Your feathers appear delicately beautiful and mysterious but their might is awesomely powerful and strong. From a distance, I can’t even imagine the shelter they provide. I let the space between us overwhelm me. I choose instead to take cover in my own regret.
Grief wants to bind me and shame is my cloak. In the shadow of my own faithless sin, I cannot even lift my eyes. Discouragement whispers and I believe his lies.
Each morning, I have a new mercy but, as it’s falling from the sky, I let it drift just out of my reach. Heaviness lies to me. “You’ll never find it. It’s too late.” Even in sleep, I am exhausted, bound and seemingly broken. That is, until I hear Your sweet song calling my name.
Lift up your head, child of God. Lift up your head.
It’s then I remember I love you. I remember I’m Yours. I remember that’s all that I have to remember.
It’s then that I have the strength to throw off all that so easily entangles me. This is not for me.
I reach up. It’s then that I realize, you are the shadow under which I find my rest and refuge. You are the fortress in whom I trust.

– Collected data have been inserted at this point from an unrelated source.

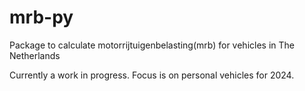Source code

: # mrb-py
Package to calculate motorrijtuigenbelasting(mrb) for vehicles in The Netherlands

Currently a work in progress. Focus is on personal vehicles for 2024.
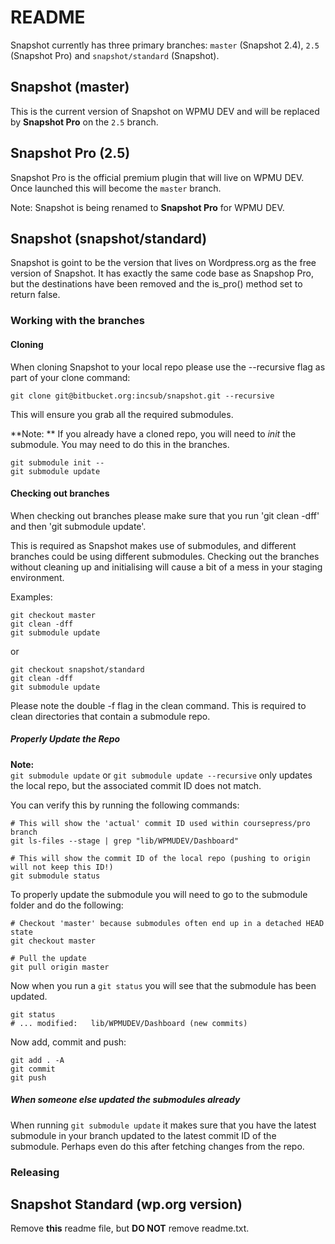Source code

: # README #

Snapshot currently has three primary branches: `master` (Snapshot 2.4), `2.5` (Snapshot Pro) and `snapshot/standard` (Snapshot).

## Snapshot (master)

This is the current version of Snapshot on WPMU DEV and will be replaced by **Snapshot Pro** on the `2.5` branch.

## Snapshot Pro (2.5)  

Snapshot Pro is the official premium plugin that will live on WPMU DEV. Once launched this will become the `master` branch.  

Note: Snapshot is being renamed to **Snapshot Pro** for WPMU DEV.

## Snapshot (snapshot/standard)  

Snapshot is goint to be the version that lives on Wordpress.org as the free version of Snapshot.  It has exactly the same code base as Snapshop Pro, but the destinations have been removed and the is_pro() method set to return false.  

### Working with the branches

#### Cloning ####

When cloning Snapshot to your local repo please use the --recursive flag as part of your clone command:  

    git clone git@bitbucket.org:incsub/snapshot.git --recursive  

This will ensure you grab all the required submodules.  

**Note: ** If you already have a cloned repo, you will need to *init* the submodule.  You may need to do this in the branches.

    git submodule init --   
    git submodule update  

#### Checking out branches  

When checking out branches please make sure that you run 'git clean -dff' and then 'git submodule update'.  

This is required as Snapshot makes use of submodules, and different branches could be using different submodules. Checking out the branches without cleaning up and initialising will cause a bit of a mess in your staging environment.

Examples:

    git checkout master  
    git clean -dff  
    git submodule update  

or  

    git checkout snapshot/standard  
    git clean -dff  
    git submodule update  

Please note the double -f flag in the clean command. This is required to clean directories that contain a submodule repo.  

##### Properly Update the Repo

**Note:**  
`git submodule update` or `git submodule update --recursive` only updates the local repo, but the associated commit ID does not match.  

You can verify this by running the following commands:  

    # This will show the 'actual' commit ID used within coursepress/pro branch
	git ls-files --stage | grep "lib/WPMUDEV/Dashboard"
	
	# This will show the commit ID of the local repo (pushing to origin will not keep this ID!)  
	git submodule status  

To properly update the submodule you will need to go to the submodule folder and do the following:  

    # Checkout 'master' because submodules often end up in a detached HEAD state  
	git checkout master  
	
	# Pull the update  
	git pull origin master  

Now when you run a `git status` you will see that the submodule has been updated.

    git status
	# ... modified:   lib/WPMUDEV/Dashboard (new commits)
	
Now add, commit and push:  

    git add . -A  
    git commit  
    git push  

##### When someone else updated the submodules  already

When running `git submodule update` it makes sure that you have the latest submodule in your branch updated to the latest commit ID of the submodule. Perhaps even do this after fetching changes from the repo.  

### Releasing

## Snapshot Standard (wp.org version)

Remove **this** readme file, but **DO NOT** remove readme.txt.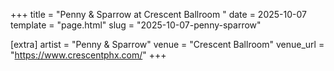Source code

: +++
title = "Penny & Sparrow at Crescent Ballroom "
date = 2025-10-07
template = "page.html"
slug = "2025-10-07-penny-sparrow"

[extra]
artist = "Penny & Sparrow"
venue = "Crescent Ballroom"
venue_url = "https://www.crescentphx.com/"
+++

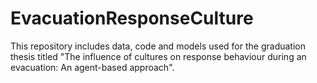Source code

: # EvacuationResponseCulture
This repository includes data, code and models used for the graduation thesis titled "The influence of cultures on response behaviour during an evacuation: An agent-based approach".
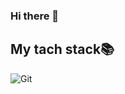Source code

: ### Hi there 👋


<h2>My tach stack📚</h2>

![Git](https://img.shields.io/badge/-Git-F05032?style=for-the-bage&logo=git&logoColor=ffffff)


<!--
**deokkeun/deokkeun** is a ✨ _special_ ✨ repository because its `README.md` (this file) appears on your GitHub profile.

Here are some ideas to get you started:

- 🔭 I’m currently working on ...
- 🌱 I’m currently learning ...
- 👯 I’m looking to collaborate on ...
- 🤔 I’m looking for help with ...
- 💬 Ask me about ...
- 📫 How to reach me: ...
- 😄 Pronouns: ...
- ⚡ Fun fact: ...
-->
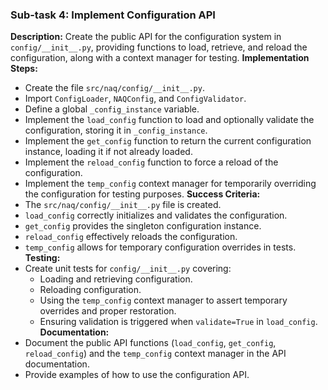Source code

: ### Sub-task 4: Implement Configuration API
**Description:** Create the public API for the configuration system in `config/__init__.py`, providing functions to load, retrieve, and reload the configuration, along with a context manager for testing.
**Implementation Steps:**
- Create the file `src/naq/config/__init__.py`.
- Import `ConfigLoader`, `NAQConfig`, and `ConfigValidator`.
- Define a global `_config_instance` variable.
- Implement the `load_config` function to load and optionally validate the configuration, storing it in `_config_instance`.
- Implement the `get_config` function to return the current configuration instance, loading it if not already loaded.
- Implement the `reload_config` function to force a reload of the configuration.
- Implement the `temp_config` context manager for temporarily overriding the configuration for testing purposes.
**Success Criteria:**
- The `src/naq/config/__init__.py` file is created.
- `load_config` correctly initializes and validates the configuration.
- `get_config` provides the singleton configuration instance.
- `reload_config` effectively reloads the configuration.
- `temp_config` allows for temporary configuration overrides in tests.
**Testing:**
- Create unit tests for `config/__init__.py` covering:
    - Loading and retrieving configuration.
    - Reloading configuration.
    - Using the `temp_config` context manager to assert temporary overrides and proper restoration.
    - Ensuring validation is triggered when `validate=True` in `load_config`.
**Documentation:**
- Document the public API functions (`load_config`, `get_config`, `reload_config`) and the `temp_config` context manager in the API documentation.
- Provide examples of how to use the configuration API.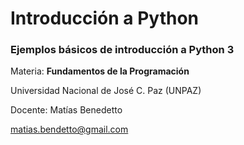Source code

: # Introducción a Python
### Ejemplos básicos de introducción a Python 3

Materia: **Fundamentos de la Programación**

Universidad Nacional de José C. Paz (UNPAZ)

Docente: Matías Benedetto

matias.bendetto@gmail.com
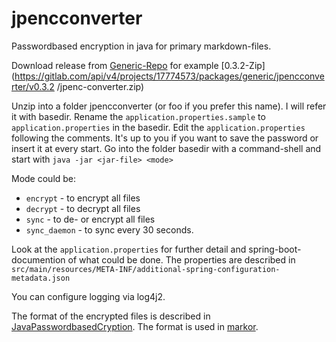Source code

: # jpencconverter

Passwordbased encryption in java for primary markdown-files.

Download release from [Generic-Repo](https://gitlab.com/opensource21/jpencconverter/-/packages)
for example [0.3.2-Zip](https://gitlab.com/api/v4/projects/17774573/packages/generic/jpencconverter/v0.3.2
/jpenc-converter.zip)

Unzip into a folder jpencconverter (or foo if you prefer this name). I will refer it with basedir.
Rename the `application.properties.sample` to `application.properties` in the basedir.
Edit the `application.properties` following the comments. It's up to you if you want to save the password or insert it at every start.
Go into the folder basedir with a command-shell and start with 
`java -jar <jar-file> <mode>`

Mode could be:
- `encrypt` - to encrypt all files
- `decrypt` - to decrypt all files
- `sync` - to de- or encrypt all files
- `sync_daemon` - to sync every 30 seconds.

Look at the `application.properties` for further detail and spring-boot-documention of what could be done.
The properties are described in `src/main/resources/META-INF/additional-spring-configuration-metadata.json`

You can configure logging via log4j2.

The format of the encrypted files is described in [JavaPasswordbasedCryption](https://gitlab.com/opensource21/jpencconverter/-/blob/master/src/main/java/de/stanetz/jpencconverter/cryption/JavaPasswordbasedCryption.java). The format is used in [markor](https://github.com/gsantner/markor).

As you scoop me up under your wing, You smile softly and say, I was right here all along, silly girl.
When you pierce through the sin and the fear and the despair and the “but, this” refrains, the night is as bright as the day and it’s under the shadow of Your Almighty Grace, I find the joy that I convinced myself was lost altogether.
Silly and foolish and faithless as I am, I am Yours and that’s enough.